Having been in the room at the city’s Brownfields Community Advisory Committee meeting March 8 to watch this conversation unfold, I kept reading all weekend as committee member Mary Ellen Kaye struck up an email exchange with Mayor Chris Friel. All of council, several staff members and local media were all cc’d on the exchange throughout the weekend.
The exchange is embedded below, as I printed and Scribd it earlier today.
In a nutshell, Kaye asked a question of the planners at the BCAC meeting about why the city wasn’t re-designating lands around the Garden Avenue / Sinclair Boulevard medical centre as residential. Currently, the area is designated industrial (with some small pockets as business park). The zoning for the medical-centre site is “business park industrial,” with a sub-class created specifically to allow the centre to exist within that zoning. Zoning around the site is largely “general industrial.”
When Kaye kept pushing the policy planners at the meeting for why the city wasn’t demanding that area become residential infill — argument centering on how the medical centre could really use some residents nearby — the response, while not always to the point, pointed to how while the existing zoning is industrial nothing stops current landowners in the area from applying to redesignate and rezone. Or from intensifying it as is— the city’s strategy and targets refer to “people and jobs” per hectare, not just residential units. I do wish the planners had been clearer in stating this, as it would have pointed to how perhaps it’s the medical centre that’s in the wrong location as opposed to suitable surrounding land uses.

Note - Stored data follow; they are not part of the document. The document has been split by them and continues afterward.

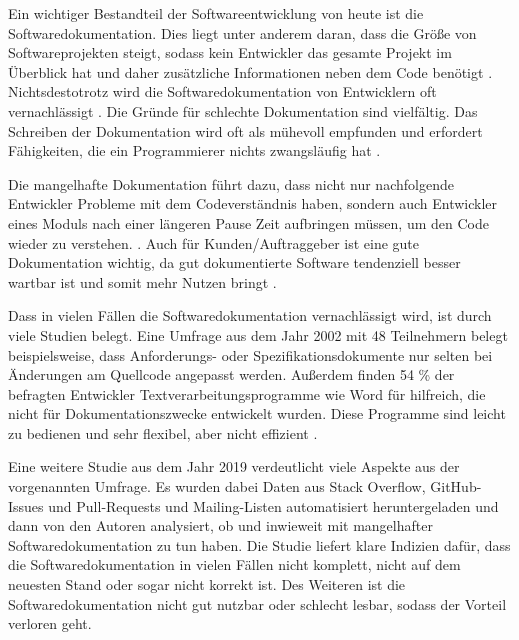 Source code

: \label{sec:introduction}

Ein wichtiger Bestandteil der Softwareentwicklung von heute ist die Softwaredokumentation. Dies liegt unter anderem daran, dass die Größe von Softwareprojekten steigt, sodass kein Entwickler das gesamte Projekt im Überblick hat und daher zusätzliche Informationen neben dem Code benötigt \cite[S. 1]{StaticAnalysis:AnIntroduction:TheFundamentalChallengeofSoftwareEngineeringisOneofComplexity.}. Nichtsdestotrotz wird die Softwaredokumentation von Entwicklern oft vernachlässigt \cite[S. 83]{Qualityanalysisofsourcecodecomments}.  Die Gründe für schlechte Dokumentation sind vielfältig. Das Schreiben der Dokumentation wird oft als mühevoll empfunden und erfordert Fähigkeiten, die ein Programmierer nichts zwangsläufig hat\cite[S. 70]{AutomaticQualityAssessmentofSourceCodeComments:TheJavadocMiner} \cite[S. 593]{Softwareengineeringandsoftwaredocumentation:aunifiedlongcourse}.  

Die mangelhafte Dokumentation führt dazu, dass nicht nur nachfolgende Entwickler Probleme mit dem Codeverständnis haben, sondern auch Entwickler eines Moduls nach einer längeren Pause Zeit aufbringen müssen, um den Code wieder zu verstehen. \cite[S. 511]{vestdam}. Auch für Kunden/Auftraggeber ist eine gute Dokumentation wichtig, da gut dokumentierte Software tendenziell besser wartbar ist und somit mehr Nutzen bringt \cite[S. 83]{Qualityanalysisofsourcecodecomments}\cite[S. 1]{SoftwareDocumentationManagementIssuesandPractices:ASurvey}.


Dass in vielen Fällen die Softwaredokumentation vernachlässigt wird, ist durch viele Studien belegt. Eine Umfrage aus dem Jahr 2002 mit 48 Teilnehmern belegt beispielsweise, dass Anforderungs- oder Spezifikationsdokumente nur selten bei Änderungen am Quellcode angepasst werden. Außerdem finden 54 \% der befragten Entwickler  Textverarbeitungsprogramme wie Word für hilfreich, die nicht für Dokumentationszwecke entwickelt wurden. Diese Programme sind leicht zu bedienen und sehr flexibel, aber nicht effizient  \cite[S. 28-29]{TheRelevanceofSoftwareDocumentationToolsandTechnologies:ASurvey}. 

Eine weitere Studie aus dem Jahr 2019 verdeutlicht viele Aspekte aus der vorgenannten Umfrage. Es wurden dabei Daten aus Stack Overflow, GitHub-Issues und Pull-Requests und Mailing-Listen automatisiert heruntergeladen und dann von den Autoren analysiert, ob und inwieweit mit mangelhafter Softwaredokumentation zu tun haben.  Die Studie liefert klare Indizien dafür, dass die Softwaredokumentation in vielen Fällen nicht komplett, nicht auf dem neuesten Stand oder sogar nicht korrekt ist. Des Weiteren ist die Softwaredokumentation nicht gut nutzbar oder schlecht lesbar, sodass der Vorteil verloren geht\cite[S. 1201-1204]{SoftwareDocumentationIssuesUnveiled}.







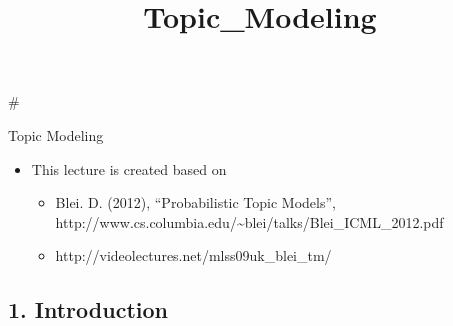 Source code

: \documentclass[11pt]{article}
\title{Topic\_Modeling}
\providecommand{\tightlist}{%
      \setlength{\itemsep}{0pt}\setlength{\parskip}{0pt}}
\begin{document}
    
    
    \maketitle
    
    

    
    \#

Topic Modeling

\begin{itemize}
\tightlist
\item
  This lecture is created based on

  \begin{itemize}
  \tightlist
  \item
    Blei. D. (2012), ``Probabilistic Topic Models'',
    http://www.cs.columbia.edu/\textasciitilde{}blei/talks/Blei\_ICML\_2012.pdf
  \item
    http://videolectures.net/mlss09uk\_blei\_tm/
  \end{itemize}
\end{itemize}

    \hypertarget{introduction}{%
\subsection{1. Introduction}\label{introduction}}
\end{document}
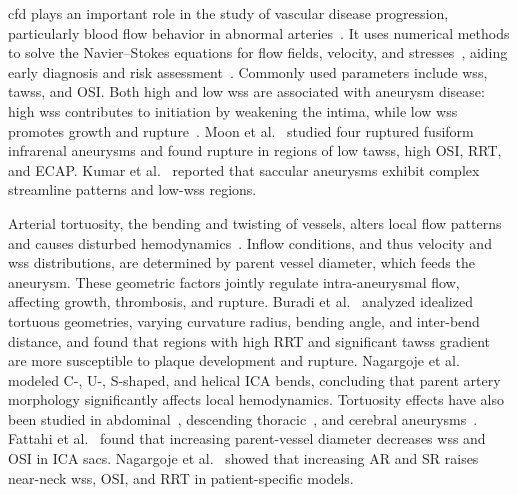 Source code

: \documentclass[12pt,a4paper]{article}
\newcommand{\WSS}{\ac{wss}\xspace}
\newcommand{\TAWSS}{\ac{tawss}\xspace}
\newcommand{\OSI}{\ac{OSI}\xspace}
\newcommand{\ICA}{\ac{ICA}\xspace}
\newcommand{\AR}{\ac{AR}\xspace}
\newcommand{\SR}{\ac{SR}\xspace}
\newcommand{\RRT}{\ac{RRT}\xspace}
\newcommand{\ECAP}{\ac{ECAP}\xspace}
\newcommand{\CFDcap}{\Ac{cfd}\xspace}
\theoremstyle{definition}
\numberwithin{equation}{section}
\begin{document}
\CFDcap plays an important role in the study of vascular disease progression, particularly blood flow behavior in abnormal arteries~\cite{lee2011computational}. It uses numerical methods to solve the Navier--Stokes equations for flow fields, velocity, and stresses~\cite{navier1823memoire, stokes2007theories}, aiding early diagnosis and risk assessment~\cite{morris2016computational}. Commonly used parameters include \WSS, \TAWSS, and \OSI. Both high and low \WSS are associated with aneurysm disease: high \WSS contributes to initiation by weakening the intima, while low \WSS promotes growth and rupture~\cite{geers2017wall}. Moon et al.~\cite{moon2025hemodynamic} studied four ruptured fusiform infrarenal aneurysms and found rupture in regions of low \TAWSS, high \OSI, \RRT, and \ECAP. Kumar et al.~\cite{SK1} reported that saccular aneurysms exhibit complex streamline patterns and low-\WSS regions.

Arterial tortuosity, the bending and twisting of vessels, alters local flow patterns and causes disturbed hemodynamics~\cite{9a}. Inflow conditions, and thus velocity and \WSS distributions, are determined by parent vessel diameter, which feeds the aneurysm. These geometric factors jointly regulate intra-aneurysmal flow, affecting growth, thrombosis, and rupture. Buradi et al.~\cite{10a} analyzed idealized tortuous geometries, varying curvature radius, bending angle, and inter-bend distance, and found that regions with high \RRT and significant \TAWSS gradient are more susceptible to plaque development and rupture. Nagargoje et al.~\cite{11a} modeled C-, U-, S-shaped, and helical \ICA bends, concluding that parent artery morphology significantly affects local hemodynamics. Tortuosity effects have also been studied in abdominal~\cite{12a}, descending thoracic~\cite{13a}, and cerebral aneurysms~\cite{14a}. Fattahi et al.~\cite{fattahi2023influence, fattahi2023usage} found that increasing parent-vessel diameter decreases \WSS and \OSI in \ICA sacs. Nagargoje et al.~\cite{nagargoje2022influence} showed that increasing \AR and \SR raises near-neck \WSS, \OSI, and \RRT in patient-specific models.
\end{document}
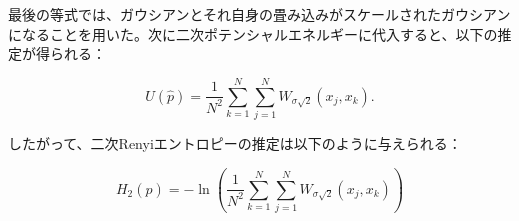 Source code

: \documentclass[dvipdfmx,a4paper]{jsarticle}%
\begin{document}
\begin{dfn}

最後の等式では、ガウシアンとそれ自身の畳み込みがスケールされたガウシアンになることを用いた。次に二次ポテンシャルエネルギーに代入すると、以下の推定が得られる：

$$U(\hat{p}) = \frac{1}{N^2} \sum_{k=1}^N \sum_{j=1}^N W_{\sigma\sqrt{2}}(x_j, x_k).$$

したがって、二次Renyiエントロピーの推定は以下のように与えられる：

$$H_2(\hat{p}) = -\ln \left( \frac{1}{N^2} \sum_{k=1}^N \sum_{j=1}^N W_{\sigma\sqrt{2}}(x_j, x_k) \right)$$
\end{dfn}
\end{document}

Landowners’ meetings with planning department staff members are par for the course. There is regular exchange of correspondence, inquiries and so on as a developer builds a file for any planning changes it’s seeking for a parcel of land it owns. I wouldn’t be surprised to hear, now that Vincorp got the land it wanted and may have plans for it, that it’s been talking to the city’s planning department about how its own plans might fit (or not fit) within the existing designation and zoning. A $5 request under the Municipal Freedom of Information and Protection of Privacy Act could net emails, phone lots and appointment calendars to prove or disprove whether or not said meetings have actually taken place, but be prepared for a lot of black ink on any records returned.
Kaye, not having received a satisfactory response to her committee questions, grabbed something out of Hamilton and then insinuated — nay, outright stated — the same was happening in Brantford. How she got from “why isn’t Garden/Sinclair in a 2005 intensification map” to “city planners are having secret dinners with developers” is beyond me.
Should Garden Avenue / Sinclair be an intensification corridor? Anyone is welcome to suggest it. However since it’s, uh, quite far from other identified residential / commercial / industrial intensification areas, it’s not the strongest candidate. Should we weep when the medical centre struggles to draw patients to its easterly location? In a free-market response? No— the developers and others involved should have spent more time on whether that was a suitable location.
As to the rest? Let’s see whether or what it might evolve / devolve into.